- Awarded: 2010
- Award Type: Research
- Award #: 177886
Copy number variations (CNVs), or altered numbers of certain stretches of DNA, have been implicated as a genetic cause of autism. Alea Mills and her colleagues at Cold Spring Harbor Laboratory in New York set out to determine whether CNVs in the chromosomal region 16p11.2 cause autism-like phenotypes. They used chromosome engineering to generate mice with a deletion corresponding to 16p11.2 — one of the most prevalent genomic lesions associated with autism — as well as mice with reciprocal duplication of this region.
Using video monitoring and magnetic resonance imaging, Mills’ team found that mice with an altered dosage of the region corresponding to human 16p11.2 have unique phenotypes.
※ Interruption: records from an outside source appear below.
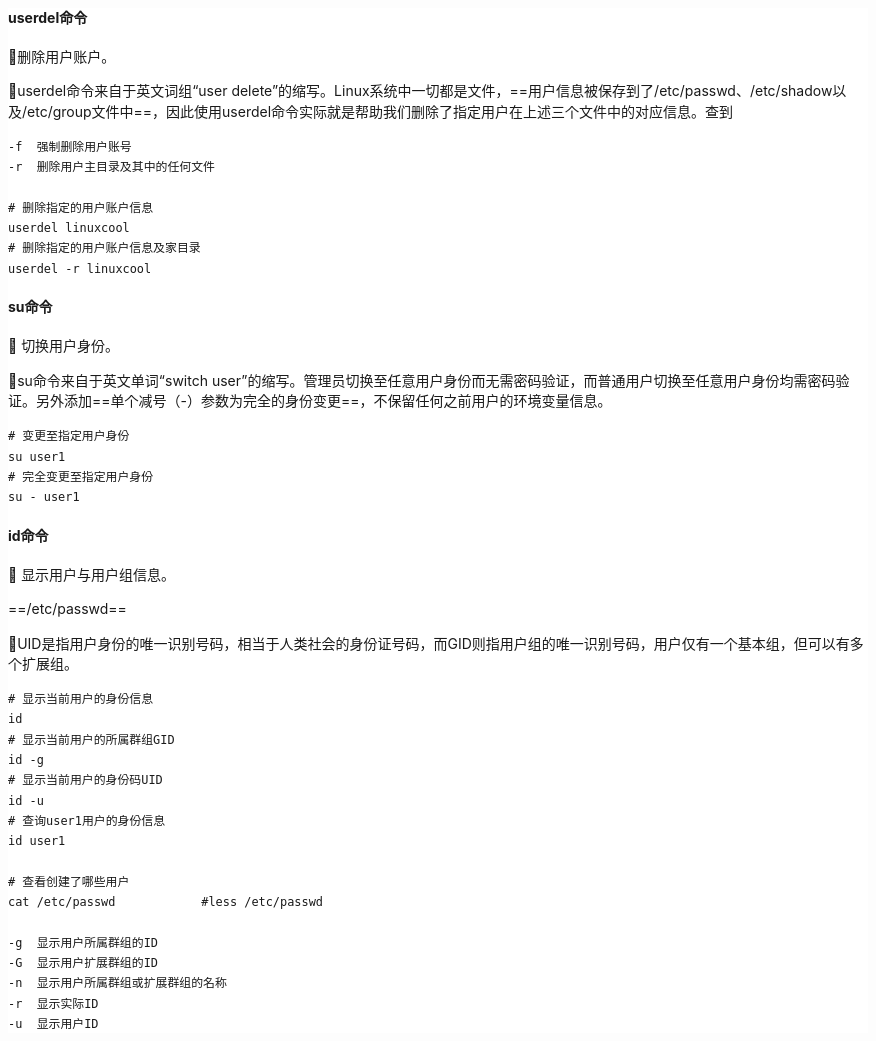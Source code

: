 #### userdel命令

📔删除用户账户。

🔖userdel命令来自于英文词组“user delete”的缩写。Linux系统中一切都是文件，==用户信息被保存到了/etc/passwd、/etc/shadow以及/etc/group文件中==，因此使用userdel命令实际就是帮助我们删除了指定用户在上述三个文件中的对应信息。查到

```shell
-f	强制删除用户账号
-r	删除用户主目录及其中的任何文件

# 删除指定的用户账户信息
userdel linuxcool
# 删除指定的用户账户信息及家目录
userdel -r linuxcool
```

#### su命令

📔 切换用户身份。

🔖su命令来自于英文单词“switch user”的缩写。管理员切换至任意用户身份而无需密码验证，而普通用户切换至任意用户身份均需密码验证。另外添加==单个减号（-）参数为完全的身份变更==，不保留任何之前用户的环境变量信息。

```
# 变更至指定用户身份
su user1
# 完全变更至指定用户身份
su - user1

```

#### id命令

📔 显示用户与用户组信息。

==/etc/passwd==

🔖UID是指用户身份的唯一识别号码，相当于人类社会的身份证号码，而GID则指用户组的唯一识别号码，用户仅有一个基本组，但可以有多个扩展组。

```shell
# 显示当前用户的身份信息
id
# 显示当前用户的所属群组GID
id -g
# 显示当前用户的身份码UID
id -u
# 查询user1用户的身份信息
id user1

# 查看创建了哪些用户
cat /etc/passwd            #less /etc/passwd

-g	显示用户所属群组的ID
-G	显示用户扩展群组的ID
-n	显示用户所属群组或扩展群组的名称
-r	显示实际ID
-u	显示用户ID
```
Mice heterozygous for the deletion show neuroanatomical and behavioral phenotypes resembling autism symptoms, including repetitive behavior, sleep deficits and difficulty adapting to a new environment. These behavioral phenotypes correspond with alterations in brain architecture.
Remarkably, behavioral alterations can be detected just two days after birth, suggesting that these phenotypes can be used to identify affected children before the full-blown features of autism have developed.
Mills’ study revealed that deletion causes the most severe phenotypes, and that duplication has milder reciprocal effects. These findings provide the first functional evidence that a compromised dosage of 16p11.2 can cause autism-like phenotypes, opening new avenues for the development of clinical interventions.